# How big a flop has the iPod photo been so far



## Ceroc Addict (Feb 22, 2005)

I'm generally aware that it hasn't been selling well, but I was wondering if anyone had any hard figures?

Kap


----------



## chornbe (Feb 22, 2005)

A hard figure... hmm... 36-24-36 at age 72. That's a hard figure. 

Ok, ok... sorry. It's been one of those days.


----------



## Quicksilver (Feb 22, 2005)

Ceroc Addict said:
			
		

> I'm generally aware that it hasn't been selling well, but I was wondering if anyone had any hard figures?
> 
> Kap



I reckon!

Why whould you spend that much cash and not have a camera built in? at least the iPod photo should have a camera. it's user experience is just "logicly incorrect" not enough people have them to even enjoy the current experience. Even though i nearly bought one because it was colour and showed jewl case artworks. The price was just wrong. now i await the new roumored mini colour screen iPods

Imagine the use of a camera enabled iPod at parties, events etc. Now that is free marketing and advertising in itself!


----------



## lnoelstorr (Feb 23, 2005)

Quicksilver said:
			
		

> Why whould you spend that much cash and not have a camera built in? at least the iPod photo should have a camera.



No it shouldn't.  

Adding a worthwhile/useable/usefull camera would make it too big and expensive. It would be a camera with a built in hard-drive, not an iPod.

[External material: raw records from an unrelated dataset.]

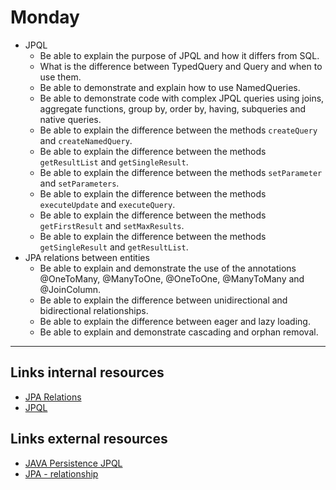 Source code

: # Monday

- JPQL
    - Be able to explain the purpose of JPQL and how it differs from SQL.
    - What is the difference between TypedQuery and Query and when to use them.
    - Be able to demonstrate and explain how to use NamedQueries.
    - Be able to demonstrate code with complex JPQL queries using joins, aggregate functions, group by, order by, having, subqueries and native queries.
    - Be able to explain the difference between the methods `createQuery` and `createNamedQuery`.
    - Be able to explain the difference between the methods `getResultList` and `getSingleResult`.
    - Be able to explain the difference between the methods `setParameter` and `setParameters`.
    - Be able to explain the difference between the methods `executeUpdate` and `executeQuery`.
    - Be able to explain the difference between the methods `getFirstResult` and `setMaxResults`.
    - Be able to explain the difference between the methods `getSingleResult` and `getResultList`.
- JPA relations between entities
    - Be able to explain and demonstrate the use of the annotations @OneToMany, @ManyToOne, @OneToOne, @ManyToMany and @JoinColumn.
    - Be able to explain the difference between unidirectional and bidirectional relationships.
    - Be able to explain the difference between eager and lazy loading.
    - Be able to explain and demonstrate cascading and orphan removal.

***

## Links internal resources

- [JPA Relations](#)
- [JPQL](#)

## Links external resources

- [JAVA Persistence JPQL](https://en.wikibooks.org/wiki/Java_Persistence/JPQL)
- [JPA - relationship](https://www.logicbig.com/tutorials/java-ee-tutorial/jpa/one-to-one.html) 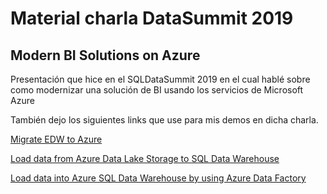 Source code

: # Material charla DataSummit 2019
## Modern BI Solutions on Azure

Presentación que hice en el SQLDataSummit 2019 en el cual hablé sobre como modernizar una solución de BI usando los servicios de Microsoft Azure

También dejo los siguientes links que use para mis demos en dicha charla.

[Migrate EDW to Azure]( https://github.com/microsoft/MCW-Migrate-EDW-to-Azure-SQL-Data-Warehouse/blob/master/Hands-on%20lab/HOL%20step-by-step%20-%20Migrate%20EDW%20to%20Azure%20SQL%20Data%20Warehouse.md)

[Load data from Azure Data Lake Storage to SQL Data Warehouse](https://docs.microsoft.com/en-us/azure/sql-data-warehouse/sql-data-warehouse-load-from-azure-data-lake-store)

[Load data into Azure SQL Data Warehouse by using Azure Data Factory](https://docs.microsoft.com/en-us/azure/data-factory/load-azure-sql-data-warehouse?toc=/azure/sql-data-warehouse/toc.json)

The only alternative would be to add a camera like on a mobile phone or PDA, and I am sick to the back teeth of devices adding these crappy useless cameras.  Also, there would be no point at all having a harddrive for such a low resolution camera.

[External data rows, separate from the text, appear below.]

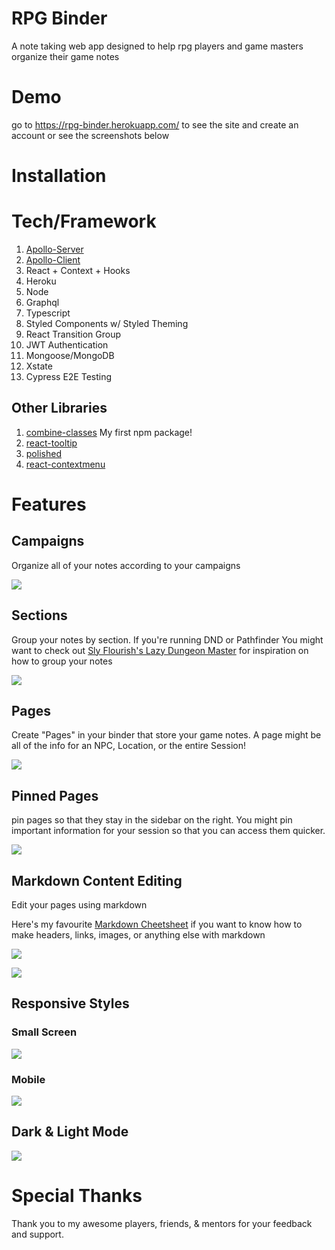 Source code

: 
# RPG Binder
A note taking web app designed to help rpg players and game masters organize their game notes

# Demo

go to https://rpg-binder.herokuapp.com/ to see the site and create an account or see the screenshots below

# Installation

# Tech/Framework
1. [Apollo-Server](https://www.apollographql.com/docs/apollo-server/)
1. [Apollo-Client](https://www.apollographql.com/docs/react/)
1. React + Context + Hooks
1. Heroku
1. Node
1. Graphql
1. Typescript
1. Styled Components w/ Styled Theming
1. React Transition Group
1. JWT Authentication
1. Mongoose/MongoDB
1. Xstate
1. Cypress E2E Testing

## Other Libraries

1. [combine-classes](https://github.com/BrooklinJazz/combine-classes#readme) My first npm package!
1. [react-tooltip](https://www.npmjs.com/package/react-tooltip)
1. [polished](https://github.com/styled-components/polished)
1. [react-contextmenu](https://github.com/vkbansal/react-contextmenu)
# Features
## Campaigns
Organize all of your notes according to your campaigns

![](screenshots/createCampaign.png)
## Sections
Group your notes by section. If you're running DND or Pathfinder You might want to check out [Sly Flourish's Lazy Dungeon Master](https://slyflourish.com/lazydm/) for inspiration on how to group your notes

![](screenshots/createSection.png)
## Pages
Create "Pages" in your binder that store your game notes. A page might be all of the info for an NPC, Location, or the entire Session!

![](screenshots/createPage.png)
## Pinned Pages
pin pages so that they stay in the sidebar on the right. You might pin important information for your session so that you can access them quicker.

![](screenshots/pinnedPages.png)

## Markdown Content Editing
Edit your pages using markdown

Here's my favourite [Markdown Cheetsheet](https://github.com/adam-p/markdown-here/wiki/Markdown-Cheatsheet) if you want to know how to make headers, links, images, or anything else with markdown

![](screenshots/markdownContent.png)

![](screenshots/markdownPreview.png)

## Responsive Styles
### Small Screen

![](screenshots/smallScreen.png)
### Mobile

![](screenshots/mobileScreen.png)

## Dark & Light Mode

![](screenshots/lightMode.png)

# Special Thanks
Thank you to my awesome players, friends, & mentors for your feedback and support.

What the iPod photo _should_ have though is better conectivity for digital cameras.  The _absolute minimum_ being the ability to display photos imported using the Belkin media reader.


----------



## alexandr (Feb 23, 2005)

at least they just lowered the prices on the unit drastically, so it is more an iPod with colour-screen and the ability to show photos at the moment..

seems to me this a logic step into converting all the old iPods into iPod Photos.. only the 20GB left now.


----------



## Lt Major Burns (Feb 23, 2005)

ia price drop is the obvious one - everyone wants a coulor screen, but  who want's to pay nearly $600 for one?


----------



## lnoelstorr (Feb 23, 2005)

http://www.apple.com/pr/library/2005/feb/23ipodphoto.html



> Both models hold up to 25,000 digital photos and will feature the ability to import photos from your digital camera via the new iPod Camera Connector for instant viewing and slide show playback on iPod photo.



Oh yes!!!

_Please_ let this functionality be available to existing iPod photos.


----------



## Reality (Feb 23, 2005)

That's something I was waiting for. I thought the iPod Photo was really cool and be really nice for me. I take digital photos a lot for fun but before the iPod wasn't any use instant viewing or importing. This however seems to correct that problem and has me interested again.


----------



## texanpenguin (Feb 23, 2005)

At very least it should have been compatible with the Belkin card reader (and the photos then should have shown up in the interface).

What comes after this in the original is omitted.